REQUIRED ACTION:
Give the number of lines below that contain the word "License", and nothing else.

INFORMATION PROVIDED section start

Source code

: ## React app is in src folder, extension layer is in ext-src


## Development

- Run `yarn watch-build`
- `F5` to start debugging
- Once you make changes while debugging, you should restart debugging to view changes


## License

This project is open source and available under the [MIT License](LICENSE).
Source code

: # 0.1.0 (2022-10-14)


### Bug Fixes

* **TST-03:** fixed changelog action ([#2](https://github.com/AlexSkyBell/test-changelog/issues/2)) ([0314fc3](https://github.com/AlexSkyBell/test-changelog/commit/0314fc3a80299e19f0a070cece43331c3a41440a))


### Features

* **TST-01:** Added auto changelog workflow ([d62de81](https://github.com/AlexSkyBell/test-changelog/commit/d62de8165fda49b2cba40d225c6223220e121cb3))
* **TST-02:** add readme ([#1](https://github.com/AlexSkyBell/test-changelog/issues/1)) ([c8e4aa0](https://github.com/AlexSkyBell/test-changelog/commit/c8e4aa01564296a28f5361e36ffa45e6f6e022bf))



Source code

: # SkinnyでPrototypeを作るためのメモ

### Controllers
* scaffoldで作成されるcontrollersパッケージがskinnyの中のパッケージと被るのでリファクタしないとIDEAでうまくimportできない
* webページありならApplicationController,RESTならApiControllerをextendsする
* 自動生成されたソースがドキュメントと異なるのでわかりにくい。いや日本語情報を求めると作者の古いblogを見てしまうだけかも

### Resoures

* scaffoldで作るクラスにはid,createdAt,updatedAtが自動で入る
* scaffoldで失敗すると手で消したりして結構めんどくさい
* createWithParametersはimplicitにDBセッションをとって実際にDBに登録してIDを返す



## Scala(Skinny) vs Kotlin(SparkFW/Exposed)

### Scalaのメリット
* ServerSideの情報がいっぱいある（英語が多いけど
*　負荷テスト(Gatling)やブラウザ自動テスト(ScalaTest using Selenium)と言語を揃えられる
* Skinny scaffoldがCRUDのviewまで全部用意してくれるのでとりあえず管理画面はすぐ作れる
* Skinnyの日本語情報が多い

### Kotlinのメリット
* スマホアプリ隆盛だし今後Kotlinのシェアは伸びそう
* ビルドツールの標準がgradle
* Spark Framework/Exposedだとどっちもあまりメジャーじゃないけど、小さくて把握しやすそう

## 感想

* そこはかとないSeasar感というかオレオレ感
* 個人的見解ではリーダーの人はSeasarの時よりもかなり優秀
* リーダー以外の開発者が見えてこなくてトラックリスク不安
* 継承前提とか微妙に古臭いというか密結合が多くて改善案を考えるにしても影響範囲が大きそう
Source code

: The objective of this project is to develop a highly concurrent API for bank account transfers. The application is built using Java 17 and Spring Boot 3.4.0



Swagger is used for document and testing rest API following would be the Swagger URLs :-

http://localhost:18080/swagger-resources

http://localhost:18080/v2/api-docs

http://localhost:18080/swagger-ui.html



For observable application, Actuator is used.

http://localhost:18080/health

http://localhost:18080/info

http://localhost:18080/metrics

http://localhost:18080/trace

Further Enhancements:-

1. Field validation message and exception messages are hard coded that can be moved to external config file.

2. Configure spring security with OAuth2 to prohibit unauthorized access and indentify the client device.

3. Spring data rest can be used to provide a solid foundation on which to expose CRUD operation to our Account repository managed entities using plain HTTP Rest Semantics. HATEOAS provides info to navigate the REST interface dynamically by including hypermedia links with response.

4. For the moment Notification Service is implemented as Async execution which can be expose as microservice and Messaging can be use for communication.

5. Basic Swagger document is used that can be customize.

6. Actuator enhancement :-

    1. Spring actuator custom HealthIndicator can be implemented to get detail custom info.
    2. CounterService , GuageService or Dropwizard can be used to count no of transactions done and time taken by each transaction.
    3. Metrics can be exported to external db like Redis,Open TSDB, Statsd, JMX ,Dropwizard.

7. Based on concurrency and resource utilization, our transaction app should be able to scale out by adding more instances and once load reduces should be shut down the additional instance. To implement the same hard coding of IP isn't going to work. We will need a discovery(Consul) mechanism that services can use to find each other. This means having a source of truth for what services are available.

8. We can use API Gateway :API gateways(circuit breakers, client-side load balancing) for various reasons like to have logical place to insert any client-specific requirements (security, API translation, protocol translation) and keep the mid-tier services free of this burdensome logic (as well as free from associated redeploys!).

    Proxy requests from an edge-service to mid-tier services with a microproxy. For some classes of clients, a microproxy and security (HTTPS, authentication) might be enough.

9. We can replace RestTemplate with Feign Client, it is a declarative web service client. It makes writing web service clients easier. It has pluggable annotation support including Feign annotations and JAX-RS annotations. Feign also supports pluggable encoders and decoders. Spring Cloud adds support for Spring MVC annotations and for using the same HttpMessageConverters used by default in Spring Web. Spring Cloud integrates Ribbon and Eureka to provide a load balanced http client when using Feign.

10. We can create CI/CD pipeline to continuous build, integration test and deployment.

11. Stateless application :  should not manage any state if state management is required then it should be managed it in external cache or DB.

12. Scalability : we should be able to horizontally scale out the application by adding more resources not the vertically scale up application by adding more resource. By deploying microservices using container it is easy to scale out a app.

INFORMATION PROVIDED section end

EXERCISE RESPONSE:
2